2019年1月27日ダイアリーから移行。過去記事に文字化けがあります(徐々に修正中)。

水島新司『ドカベン』(56)

殿馬のピアノ(3)
 昨日の続き。今日はピアノに触れないが昨日の続きなので見出しは変えないで置く。
 さて、東郷学園中学との試合後にピアノを弾きながら殿馬が口にした「借りができたづら」については、続けて本人が説明しているけれども、試合の場面に遡って確認して見よう。
 この試合、2番セカンド殿馬は1回裏は3球三振(文庫版⑤324頁3コマめ)であったが、3回表に投手(!)の岩鬼三者三振(文庫版⑥75頁)に仕留めたのを見て、3回裏1死で回って来たときには、77頁2コマめ、バッターボックスに向かう途中で後ろから岩鬼に「こ こらあトンマ おんどれブチ当たってでも塁に出て わ わいまでまわせ」と声を掛けられて、3〜5コマめ、

殿馬:ピタッと足を止めて「ブチ当たるなどケチなこと言うな/ヒットで出る」
岩鬼;「えっ」
殿馬:真剣な顔「おれもおまえの三者三振で少しはベースボールらしきものをやってみたくなったぜ」
歓声:ワー ワー【77】

と言って「秘打白鳥の湖」を披露するのである(78〜88頁)。
 5回裏は197頁3コマめ、景浦秋男監督が「さあ殿馬くんきみからだよ」と送り出されて、再度「秘打白鳥の湖」に挑むが外されて3球めで見逃し三振であった(198〜204頁)。
 そして7回裏1死から回ってきて「秘打花のワルツ」で出塁する(217〜225頁)。続く3番長島がセカンドフライで2死、4番岩鬼がセカンドオーバーのポテン安打で2死1・2塁、そこで11月21日付(54)に見たように5番山田が敬遠で満塁、しかし続く6番猛司は1回裏(18頁1コマめ)5回裏(215頁1コマめ)は空振り三振で最後のバッターとなっており、描かれていない4回裏無死での打席も同様であったろう。案の定打席に入る前から舞い上がっており(255頁)、2塁走者の岩鬼「あ あかん あいつは無理や」(256頁2コマめ)3塁走者の殿馬「ヤジにのまれとる 負けたづらぜ」と敗戦を覚悟するのだが、1塁走者の山田(256頁1コマめ)だけが落ち着いている。しかし1球めは全く当たる気配のない空振り(257頁)で、いよいよ殿馬が敗戦を覚悟したとき、山田からのアイコンタクトで劇的な展開へと進むのである。258頁*1

殿馬:3塁で仰け反って「あ〜〜やっぱりだめだろ」
殿馬:「ん?」気付く
山田:殿馬をじっと見詰める
山田:殿馬をじっと見詰める(顔アップ)
殿馬:(むっ なんじゃい山田 この大事な時におれとにらめっこかよ)
山田:殿馬をじっと見詰める(目の辺りだけアップ)
殿馬:(何かやる気づらな山田……)
ラジオ実況:「小林くん第二球」
山田:ツツ と離塁
殿馬:(これだ!!)【258】


 山田の離塁に気付いた捕手が1塁に送球したとき(猛司は空振り)、殿馬は本塁に突入し始めており、直ちに本塁に返球されてタイミングは完全にアウトであったが、殿馬は逆スライディングでタッチを躱すもののホームベースを飛び越してしまい、結局捕手とタッチの競争になって、本当にタッチの差でアウトになってしまう(259〜264頁)。
 すなわち、殿馬は自分にこのプレイが出来ると見込んでくれた山田に「借りができた」ので、恐らくこのときに山田の進学先に自分も進学して、高校でもともに野球をやろうと云う気持ちになったのだと解釈した方が自然だと思うのである。――道で見掛けて追い掛けて転校したと云うよりかは。

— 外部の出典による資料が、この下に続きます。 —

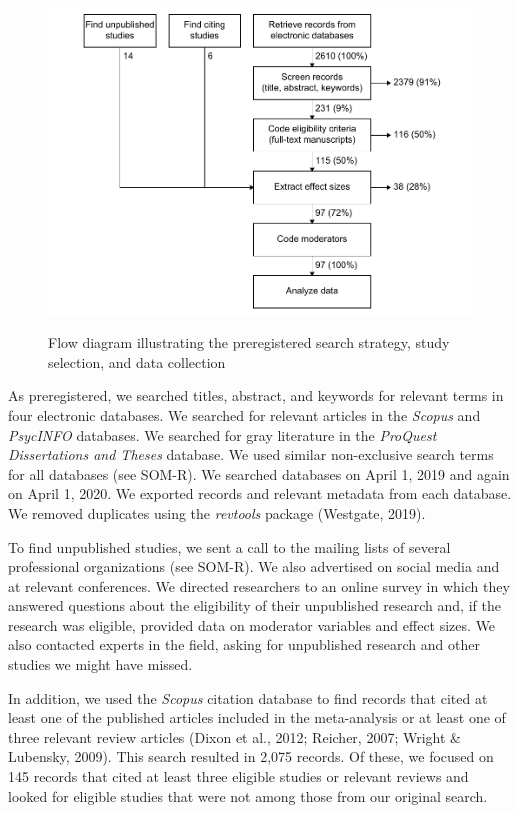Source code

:\documentclass[12pt, letterpaper]{article}
\begin{document}
\begin{figure}[t!]
\centering
\caption{Flow diagram illustrating the preregistered search strategy, study selection, and data collection}
\includegraphics[scale=1]{../figures/figure-1}
\label{fig:f1}
\end{figure}

As preregistered, we searched titles, abstract, and keywords for
relevant terms in four electronic databases. We searched for relevant
articles in the \emph{Scopus} and \emph{PsycINFO} databases. We searched
for gray literature in the \emph{ProQuest Dissertations and Theses}
database. We used similar non-exclusive search terms for all databases
(see SOM-R). We searched databases on April 1, 2019 and again on April
1, 2020. We exported records and relevant metadata from each database.
We removed duplicates using the \emph{revtools} package (Westgate,
2019).

To find unpublished studies, we sent a call to the mailing lists of
several professional organizations (see SOM-R). We also advertised on
social media and at relevant conferences. We directed researchers to an
online survey in which they answered questions about the eligibility of
their unpublished research and, if the research was eligible, provided
data on moderator variables and effect sizes. We also contacted experts
in the field, asking for unpublished research and other studies we might
have missed.

In addition, we used the \emph{Scopus} citation database to find records
that cited at least one of the published articles included in the
meta-analysis or at least one of three relevant review articles (Dixon
et al., 2012; Reicher, 2007; Wright \& Lubensky, 2009). This search
resulted in 2,075 records. Of these, we focused on 145 records that
cited at least three eligible studies or relevant reviews and looked for
eligible studies that were not among those from our original search.
\end{document}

  *  *  *  *  *  *  *  *  *  *

 なお、殿馬はかなりのレベルのピアノの腕前*2で、成績も優秀で、中学から私立に進むなどかなり裕福で教育に力を入れている家庭に育ったと思われるのだが(まぁそんなこと言ったら、10歳のときに両親を亡くして畳屋の祖父に育てられた山田が中学・高校と公立ではなく私立*3に進んでいるのも)他の主要登場人物と違い家族は登場せず家庭環境は謎である*4。(以下続稿)

*1:全体に「ワー」と云う歓声が7箇所に入るが織り込まなかった。

*2:文庫版(21)に描かれる高校2年生の時点では世界レベルと云う評価になっている。

*3:鷹丘中の前に在学していた「SEINAN」中学が公立だった可能性があるが。

*4:或いは続編で説明されているのかも知れないが、土佐丸高校戦での回想がそうであるように、後付の説明はなるべく採りたくないのである。